Because really, most days look like a little broken boy screaming in class, throwing his chair across the room, seething in defiance, in unresolved hurt. Most days look like mustering all my strength to drag myself back to the small schoolroom, back to something I don’t particularly enjoy, back to giving love when all I want is to crawl in a hole and cry. Most days look like an unending hurricane of planning, organizing, and executing those plans. Most days look like jumping from one program to the next, expending the last of my energy. Most days look like questioning and second guessing every decision I make, every action taken. Most days look like an overwhelming sense of inadequacy, of inefficiency.

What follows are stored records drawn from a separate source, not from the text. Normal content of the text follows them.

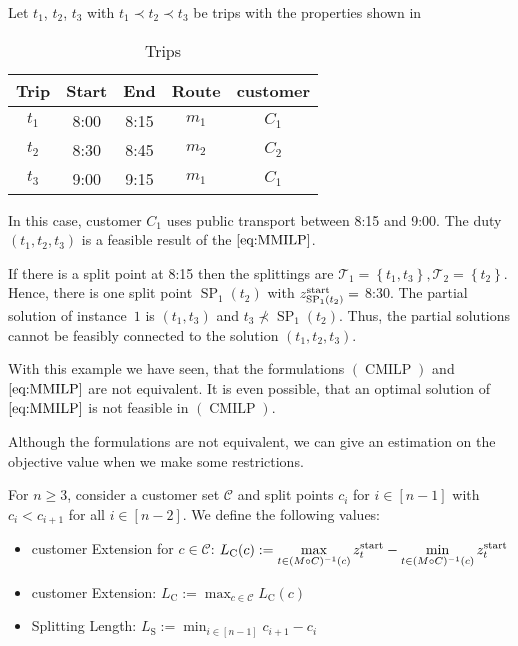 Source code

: \begin{example}

Let $t_1$, $t_2$, $t_3$ with $t_1\prec t_2\prec t_3$ be trips with the properties shown in 

\begin{table}[htb]
	\centering
	\begin{tabular}{c|cccc}
		Trip & Start & End & Route & customer \\
		\hline
		$t_1$ & 8:00 & 8:15 & $m_1$ & $C_1$ \\
		$t_2$ & 8:30 & 8:45 & $m_2$ & $C_2$ \\
		$t_3$ & 9:00 & 9:15 & $m_1$ & $C_1$ \\
	\end{tabular}
	\caption{Trips}
	\label{tab:customer_heuristic_example}
\end{table}

In this case, customer $C_1$ uses public transport between 8:15 and 9:00. The duty $\left(t_1,t_2,t_3\right)$ is a feasible result of the $\eqref{eq:MMILP}$.

If there is a split point at 8:15 then the splittings are $\mathcal{T}_1=\left\{t_1,t_3\right\},\mathcal{T}_2=\left\{t_2\right\}$. Hence, there is one split point $\operatorname{SP}_1\left(t_2\right)$ with $z^{\operatorname{start}}_{\operatorname{SP}_1\left(t_2\right)} =$ 8:30. The partial solution of instance~$1$ is $\left(t_1,t_3\right)$ and $t_3\not\prec \operatorname{SP}_1\left(t_2\right)$. Thus, the partial solutions cannot be feasibly connected to the solution $\left(t_1,t_2,t_3\right)$.

\end{example}

With this example we have seen, that the formulations $(\operatorname{CMILP})$ and $\eqref{eq:MMILP}$ are not equivalent. It is even possible, that an optimal solution of $\eqref{eq:MMILP}$ is not feasible in $(\operatorname{CMILP})$.

Although the formulations are not equivalent, we can give an estimation on the objective value when we make some restrictions.

\begin{definition}

For $n\geq 3$, consider a customer set $\mathcal{C}$ and split points $c_i$ for $i\in[n-1]$ with $c_i<c_{i+1}$ for all $i\in[n-2]$. We define the following values:
\begin{itemize}
	\item{customer Extension for $c\in\mathcal{C}$: $\displaystyle{L_{\operatorname{C}}(c) := \max_{t\in(M\circ C)^{-1}(c)}z^{\operatorname{start}}_t - \min_{t\in(M\circ C)^{-1}(c)}z^{\operatorname{start}}_t}$}
	\item{customer Extension: $\displaystyle{L_{\operatorname{C}} := \max_{c\in\mathcal{C}} L_{\operatorname{C}}(c)}$}
	\item{Splitting Length: $\displaystyle{L_{\operatorname{S}} := \min_{i\in[n-1]} c_{i+1}-c_i}$}
\end{itemize}

\end{definition}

Most days look like a mess.
And I’m living with these people who are living the same messy realities I am–brokenness.
It’s addictions and abuse, neglect and darkness that overshadow their days. These people live hard lives. And I’m struck because here, there is no shame is naming the hard, in admitting the ugly, embracing the broken. They’re open and willing to say, “I didn’t have a good day”, “I’m struggling”, “I’m not doing well”. Brutal honesty is what keeps them sane. I’m humbled at their long, fervent prayers, the tears they weep for their people. They are all connected by this one truth–life is not easy. Hard days happen. We’re all broken and a mess.
It hits hard.
I’ve been accustomed to the subtle American culture of insisting that everything is ‘always fine’, accustomed to millions of individuals hiding behind a faulty facade of perfection. It’s been labeled taboo to admit the hard. People are shamed for admitting brokenness, shamed for admitting the darkness, which inevitably leads to a shallow exterior. It results in thousands of people alone and afraid to admit reality. But we’re all only covering up a world of ugliness that is really just a common thread linking all of humanity together–this brokenness, this pain.
And me too. I’ve been living the lies as best I can, living the lies that life is fine–I’m fine. I’ve been covering up and hoping these hard days would morph into and become the lies I’m striving to live–the lies that I am fine. Always fine. But I’m learning that ignoring the dark side is not called positivity. It’s called naivety.
Because you cannot grow through what you ignore.
There IS a difference between dwelling on the dark side and acknowledging the dark side, and though it is never right to dwell in negativity, you can only learn from what you acknowledge. Ignoring the pain has the equivalent effect that dwelling in the pain has.
Success is not finalized by becoming blind to brokenness.
The simple truth is, hard days happen. And the question then is, what are you going to do with your hard days? Ignore their existence? Let them become your darkening shadow, your constant sidekick? True positivity is acknowledging the hard, embracing the brokenness, admitting the ugly and choosing to grow through what you go through, choosing to praise God’s name anyway, and daring to believe God is only and always good.
It’s a choice. It’s your choice.
And choosing grace and glory in the hard and ugly?
That’s boldness. That’s bravery. That’s courage. That’s joy in the crucible.